South Korea’s Fair Trade Commission vs. Google 

South Korea’s Fair Trade Commission vs. Google 

This week, South Korea’s competition regulator made an important announcement. It announced that it will fine Google 207.4 billion Korean won ($176.9 million) for allegedly abusing its dominant market position in the mobile operating system to stifle competition. Presently, the company’s Android operating system occupies the lion’s share of the smartphone market. 

It allegedly used its unique position to prevent smartphone makers like Samsung from using operating systems developed by rivals. The Korea Fair Trade Commission said Google required smartphone makers to agree to an “anti-fragmentation agreement” when signing with the tech giant over app store licenses and early access to the operating system.

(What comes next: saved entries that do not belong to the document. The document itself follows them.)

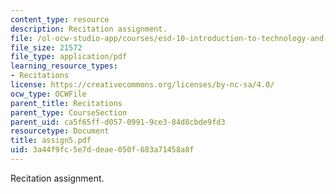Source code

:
 ```yaml
---
content_type: resource
description: Recitation assignment.
file: /ol-ocw-studio-app/courses/esd-10-introduction-to-technology-and-policy-fall-2006/3a44f9fc5e7ddeae050f683a71458a8f_assign5.pdf
file_size: 21572
file_type: application/pdf
learning_resource_types:
- Recitations
license: https://creativecommons.org/licenses/by-nc-sa/4.0/
ocw_type: OCWFile
parent_title: Recitations
parent_type: CourseSection
parent_uid: ca5f65ff-d057-0991-9ce3-84d8cbde9fd3
resourcetype: Document
title: assign5.pdf
uid: 3a44f9fc-5e7d-deae-050f-683a71458a8f
---
```

Recitation assignment.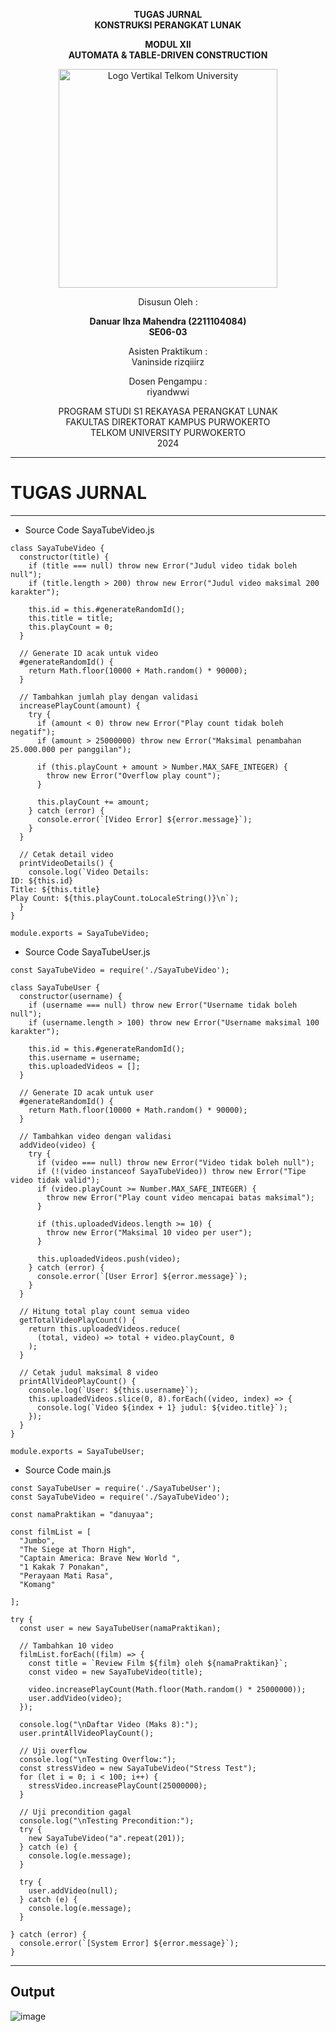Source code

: <div align="center">

**TUGAS JURNAL**  
**KONSTRUKSI PERANGKAT LUNAK**

**MODUL XII**  
**AUTOMATA & TABLE-DRIVEN CONSTRUCTION**

<img src="https://github.com/user-attachments/assets/637271ab-0240-4561-a7a6-04cb1169f636" alt="Logo Vertikal Telkom University" width="350"/>

Disusun Oleh :

**Danuar Ihza Mahendra (2211104084)**  
**SE06-03**

Asisten Praktikum :  
Vaninside
rizqiiirz

Dosen Pengampu :  
riyandwwi

PROGRAM STUDI S1 REKAYASA PERANGKAT LUNAK  
FAKULTAS DIREKTORAT KAMPUS PURWOKERTO  
TELKOM UNIVERSITY PURWOKERTO  
2024

</div>

---

# TUGAS JURNAL
---
- Source Code SayaTubeVideo.js
```
class SayaTubeVideo {
  constructor(title) {
    if (title === null) throw new Error("Judul video tidak boleh null");
    if (title.length > 200) throw new Error("Judul video maksimal 200 karakter");

    this.id = this.#generateRandomId();
    this.title = title;
    this.playCount = 0;
  }

  // Generate ID acak untuk video
  #generateRandomId() {
    return Math.floor(10000 + Math.random() * 90000);
  }

  // Tambahkan jumlah play dengan validasi
  increasePlayCount(amount) {
    try {
      if (amount < 0) throw new Error("Play count tidak boleh negatif");
      if (amount > 25000000) throw new Error("Maksimal penambahan 25.000.000 per panggilan");

      if (this.playCount + amount > Number.MAX_SAFE_INTEGER) {
        throw new Error("Overflow play count");
      }

      this.playCount += amount;
    } catch (error) {
      console.error(`[Video Error] ${error.message}`);
    }
  }

  // Cetak detail video
  printVideoDetails() {
    console.log(`Video Details:
ID: ${this.id}
Title: ${this.title}
Play Count: ${this.playCount.toLocaleString()}\n`);
  }
}

module.exports = SayaTubeVideo;
```

- Source Code SayaTubeUser.js
```
const SayaTubeVideo = require('./SayaTubeVideo');

class SayaTubeUser {
  constructor(username) {
    if (username === null) throw new Error("Username tidak boleh null");
    if (username.length > 100) throw new Error("Username maksimal 100 karakter");

    this.id = this.#generateRandomId();
    this.username = username;
    this.uploadedVideos = [];
  }

  // Generate ID acak untuk user
  #generateRandomId() {
    return Math.floor(10000 + Math.random() * 90000);
  }

  // Tambahkan video dengan validasi
  addVideo(video) {
    try {
      if (video === null) throw new Error("Video tidak boleh null");
      if (!(video instanceof SayaTubeVideo)) throw new Error("Tipe video tidak valid");
      if (video.playCount >= Number.MAX_SAFE_INTEGER) {
        throw new Error("Play count video mencapai batas maksimal");
      }

      if (this.uploadedVideos.length >= 10) {
        throw new Error("Maksimal 10 video per user");
      }

      this.uploadedVideos.push(video);
    } catch (error) {
      console.error(`[User Error] ${error.message}`);
    }
  }

  // Hitung total play count semua video
  getTotalVideoPlayCount() {
    return this.uploadedVideos.reduce(
      (total, video) => total + video.playCount, 0
    );
  }

  // Cetak judul maksimal 8 video
  printAllVideoPlayCount() {
    console.log(`User: ${this.username}`);
    this.uploadedVideos.slice(0, 8).forEach((video, index) => {
      console.log(`Video ${index + 1} judul: ${video.title}`);
    });
  }
}

module.exports = SayaTubeUser;
```

- Source Code main.js
```
const SayaTubeUser = require('./SayaTubeUser');
const SayaTubeVideo = require('./SayaTubeVideo');

const namaPraktikan = "danuyaa";

const filmList = [
  "Jumbo",
  "The Siege at Thorn High",
  "Captain America: Brave New World ",
  "1 Kakak 7 Ponakan",
  "Perayaan Mati Rasa",
  "Komang"

];

try {
  const user = new SayaTubeUser(namaPraktikan);

  // Tambahkan 10 video
  filmList.forEach((film) => {
    const title = `Review Film ${film} oleh ${namaPraktikan}`;
    const video = new SayaTubeVideo(title);

    video.increasePlayCount(Math.floor(Math.random() * 25000000));
    user.addVideo(video);
  });

  console.log("\nDaftar Video (Maks 8):");
  user.printAllVideoPlayCount();

  // Uji overflow
  console.log("\nTesting Overflow:");
  const stressVideo = new SayaTubeVideo("Stress Test");
  for (let i = 0; i < 100; i++) {
    stressVideo.increasePlayCount(25000000);
  }

  // Uji precondition gagal
  console.log("\nTesting Precondition:");
  try {
    new SayaTubeVideo("a".repeat(201));
  } catch (e) {
    console.log(e.message);
  }

  try {
    user.addVideo(null);
  } catch (e) {
    console.log(e.message);
  }

} catch (error) {
  console.error(`[System Error] ${error.message}`);
}
```
---
**Output**
---
![image](https://github.com/user-attachments/assets/2cf6742c-1ab7-4822-a24b-fd7cd7244599)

Anti-Fragmentation Agreement prevented device makers from installing modified versions of Google’s operating system. The country’s antitrust regulator alleged that the company’s practice limited innovation in the development of new operating systems. 


Google and its position 

The tech giant’s spokesperson argued that Android’s compatibility program spurred hardware and software innovation. Google’s spokesperson also stated that its compatibility program brought success to Korean phone makers as well as developers.

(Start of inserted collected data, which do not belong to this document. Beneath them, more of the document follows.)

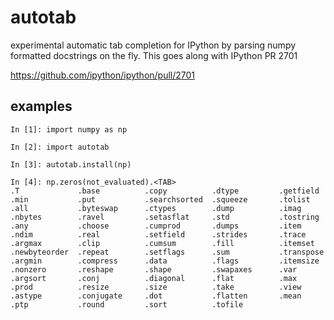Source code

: # autotab

experimental automatic tab completion for IPython by parsing numpy
formatted docstrings on the fly. This goes along with IPython PR 2701

https://github.com/ipython/ipython/pull/2701

## examples

```
In [1]: import numpy as np

In [2]: import autotab

In [3]: autotab.install(np)

In [4]: np.zeros(not_evaluated).<TAB>
.T             .base          .copy          .dtype         .getfield      .min           .put           .searchsorted  .squeeze       .tolist
.all           .byteswap      .ctypes        .dump          .imag          .nbytes        .ravel         .setasflat     .std           .tostring
.any           .choose        .cumprod       .dumps         .item          .ndim          .real          .setfield      .strides       .trace
.argmax        .clip          .cumsum        .fill          .itemset       .newbyteorder  .repeat        .setflags      .sum           .transpose
.argmin        .compress      .data          .flags         .itemsize      .nonzero       .reshape       .shape         .swapaxes      .var
.argsort       .conj          .diagonal      .flat          .max           .prod          .resize        .size          .take          .view
.astype        .conjugate     .dot           .flatten       .mean          .ptp           .round         .sort          .tofile        
```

The spokesperson stated that the regulator’s decision ignores those benefits. Its decision will undermine the advantages enjoyed by users. Google’s spokesperson also stated that the company will appeal to the regulator’s decision.

Even a $176.9 million fine is not a big deal for Google. Its parent company Alphabet reported $61.88 billion in revenue. Google’s total ad revenue rose to $50.44 billion, up 69% from the year-ago quarter. YouTube’s revenue surpassed $7 billion, drawing close to Netflix’s quarterly revenue, which was $7.34 billion. 

Nonetheless, the regulator’s decision is the latest setback for the company in South Korea. Last month, the country’s parliament approved a bill. That bill will allow app developers to avoid paying hefty commissions to main app store developers. Users will be able to pay via alternate platforms.